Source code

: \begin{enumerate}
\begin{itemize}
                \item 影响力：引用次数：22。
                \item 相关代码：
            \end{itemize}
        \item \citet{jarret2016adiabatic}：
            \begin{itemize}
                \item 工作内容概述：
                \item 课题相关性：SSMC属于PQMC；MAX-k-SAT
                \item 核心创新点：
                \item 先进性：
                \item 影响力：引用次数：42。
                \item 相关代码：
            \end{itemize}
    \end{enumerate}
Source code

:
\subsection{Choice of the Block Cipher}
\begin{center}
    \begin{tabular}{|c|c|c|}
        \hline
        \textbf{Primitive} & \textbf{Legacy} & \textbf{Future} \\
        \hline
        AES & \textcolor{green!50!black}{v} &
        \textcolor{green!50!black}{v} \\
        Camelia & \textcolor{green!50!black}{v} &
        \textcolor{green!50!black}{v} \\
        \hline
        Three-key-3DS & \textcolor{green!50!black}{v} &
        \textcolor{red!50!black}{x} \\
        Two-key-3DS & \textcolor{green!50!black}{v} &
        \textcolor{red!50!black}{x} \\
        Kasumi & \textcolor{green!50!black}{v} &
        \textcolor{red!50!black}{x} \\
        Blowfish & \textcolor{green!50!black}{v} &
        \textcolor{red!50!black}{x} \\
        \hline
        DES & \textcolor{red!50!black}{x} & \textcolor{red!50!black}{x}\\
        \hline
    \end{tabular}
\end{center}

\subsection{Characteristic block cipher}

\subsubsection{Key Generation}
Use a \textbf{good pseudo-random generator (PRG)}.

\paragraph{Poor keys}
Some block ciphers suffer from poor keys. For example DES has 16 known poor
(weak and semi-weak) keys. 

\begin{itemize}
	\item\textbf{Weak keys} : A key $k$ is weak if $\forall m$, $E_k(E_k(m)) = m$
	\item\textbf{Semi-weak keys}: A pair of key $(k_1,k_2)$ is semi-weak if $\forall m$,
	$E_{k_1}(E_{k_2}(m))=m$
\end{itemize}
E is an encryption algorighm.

++++++++++

Task description
Your answer should consist of the lines from the line with "of the Block" to the line with "Some block ciphers" above, repeated exactly, both ends included.

Written response
\subsection{Choice of the Block Cipher}
\begin{center}
    \begin{tabular}{|c|c|c|}
        \hline
        \textbf{Primitive} & \textbf{Legacy} & \textbf{Future} \\
        \hline
        AES & \textcolor{green!50!black}{v} &
        \textcolor{green!50!black}{v} \\
        Camelia & \textcolor{green!50!black}{v} &
        \textcolor{green!50!black}{v} \\
        \hline
        Three-key-3DS & \textcolor{green!50!black}{v} &
        \textcolor{red!50!black}{x} \\
        Two-key-3DS & \textcolor{green!50!black}{v} &
        \textcolor{red!50!black}{x} \\
        Kasumi & \textcolor{green!50!black}{v} &
        \textcolor{red!50!black}{x} \\
        Blowfish & \textcolor{green!50!black}{v} &
        \textcolor{red!50!black}{x} \\
        \hline
        DES & \textcolor{red!50!black}{x} & \textcolor{red!50!black}{x}\\
        \hline
    \end{tabular}
\end{center}

\subsection{Characteristic block cipher}

\subsubsection{Key Generation}
Use a \textbf{good pseudo-random generator (PRG)}.

\paragraph{Poor keys}
Some block ciphers suffer from poor keys. For example DES has 16 known poor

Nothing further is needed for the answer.